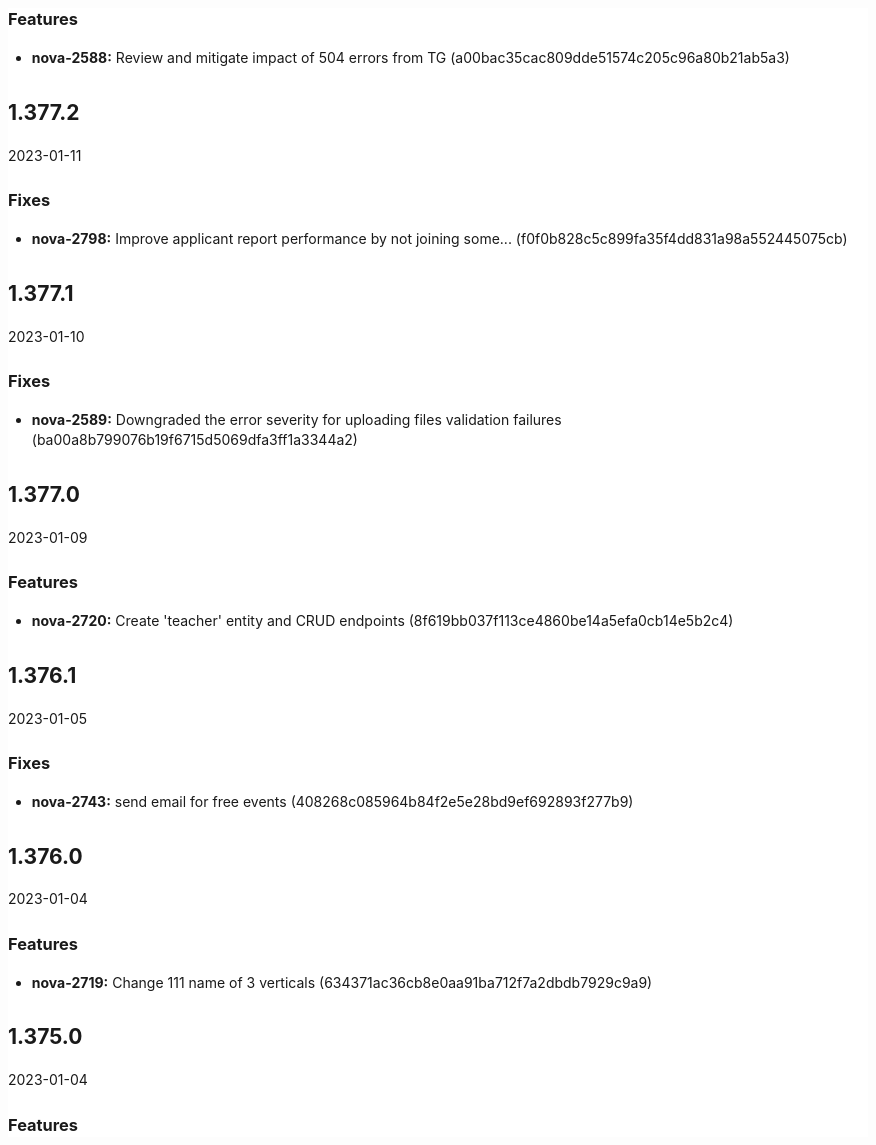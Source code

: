 ### Features

- **nova-2588:** Review and mitigate impact of 504 errors from TG (a00bac35cac809dde51574c205c96a80b21ab5a3)

## 1.377.2
2023-01-11

### Fixes

- **nova-2798:** Improve applicant report performance by not joining some... (f0f0b828c5c899fa35f4dd831a98a552445075cb)

## 1.377.1
2023-01-10

### Fixes

- **nova-2589:** Downgraded the error severity for uploading files validation failures (ba00a8b799076b19f6715d5069dfa3ff1a3344a2)

## 1.377.0
2023-01-09

### Features

- **nova-2720:** Create 'teacher' entity and CRUD endpoints (8f619bb037f113ce4860be14a5efa0cb14e5b2c4)

## 1.376.1
2023-01-05

### Fixes

- **nova-2743:** send email for free events (408268c085964b84f2e5e28bd9ef692893f277b9)

## 1.376.0
2023-01-04

### Features

- **nova-2719:** Change 111 name of 3 verticals (634371ac36cb8e0aa91ba712f7a2dbdb7929c9a9)

## 1.375.0
2023-01-04

### Features
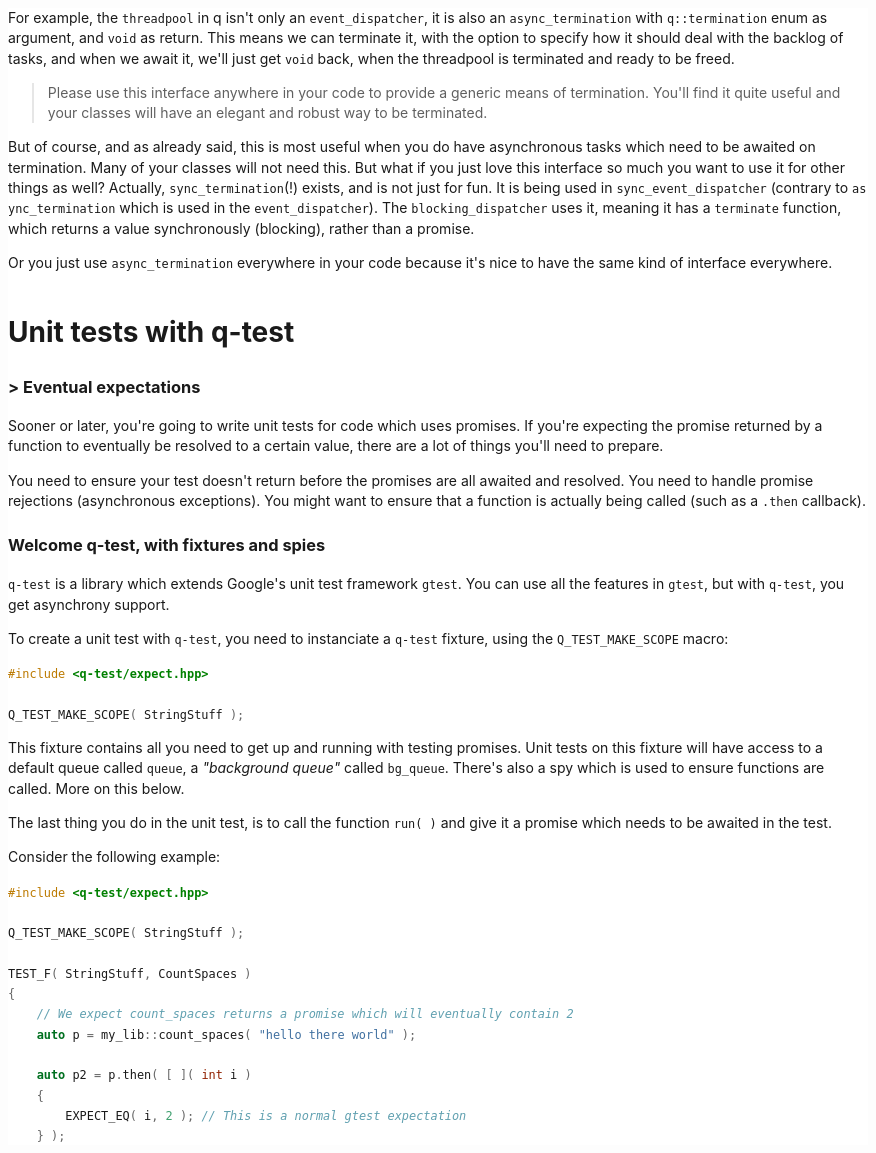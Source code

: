 For example, the `threadpool` in q isn't only an `event_dispatcher`, it is also an `async_termination` with `q::termination` enum as argument, and `void` as return. This means we can terminate it, with the option to specify how it should deal with the backlog of tasks, and when we await it, we'll just get `void` back, when the threadpool is terminated and ready to be freed.

> Please use this interface anywhere in your code to provide a generic means of termination. You'll find it quite useful and your classes will have an elegant and robust way to be terminated.

But of course, and as already said, this is most useful when you do have asynchronous tasks which need to be awaited on termination. Many of your classes will not need this. But what if you just love this interface so much you want to use it for other things as well? Actually, `sync_termination`(!) exists, and is not just for fun. It is being used in `sync_event_dispatcher` (contrary to `async_termination` which is used in the `event_dispatcher`). The `blocking_dispatcher` uses it, meaning it has a `terminate` function, which returns a value synchronously (blocking), rather than a promise.

Or you just use `async_termination` everywhere in your code because it's nice to have the same kind of interface everywhere.


# Unit tests with q-test
### > Eventual expectations

Sooner or later, you're going to write unit tests for code which uses promises. If you're expecting the promise returned by a function to eventually be resolved to a certain value, there are a lot of things you'll need to prepare.

You need to ensure your test doesn't return before the promises are all awaited and resolved. You need to handle promise rejections (asynchronous exceptions). You might want to ensure that a function is actually being called (such as a `.then` callback).

### Welcome q-test, with fixtures and spies

`q-test` is a library which extends Google's unit test framework `gtest`. You can use all the features in `gtest`, but with `q-test`, you get asynchrony support.

To create a unit test with `q-test`, you need to instanciate a `q-test` fixture, using the `Q_TEST_MAKE_SCOPE` macro:

```c++
#include <q-test/expect.hpp>

Q_TEST_MAKE_SCOPE( StringStuff );
```

This fixture contains all you need to get up and running with testing promises. Unit tests on this fixture will have access to a default queue called `queue`, a _"background queue"_ called `bg_queue`. There's also a spy which is used to ensure functions are called. More on this below.

The last thing you do in the unit test, is to call the function `run( )` and give it a promise which needs to be awaited in the test.

Consider the following example:

```c++
#include <q-test/expect.hpp>

Q_TEST_MAKE_SCOPE( StringStuff );

TEST_F( StringStuff, CountSpaces )
{
	// We expect count_spaces returns a promise which will eventually contain 2
	auto p = my_lib::count_spaces( "hello there world" );

	auto p2 = p.then( [ ]( int i )
	{
		EXPECT_EQ( i, 2 ); // This is a normal gtest expectation
	} );

```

****

** The task **
Find the count of lines in the data above where the word "useful" occurs, and write down only that count.

** Result of this task **
2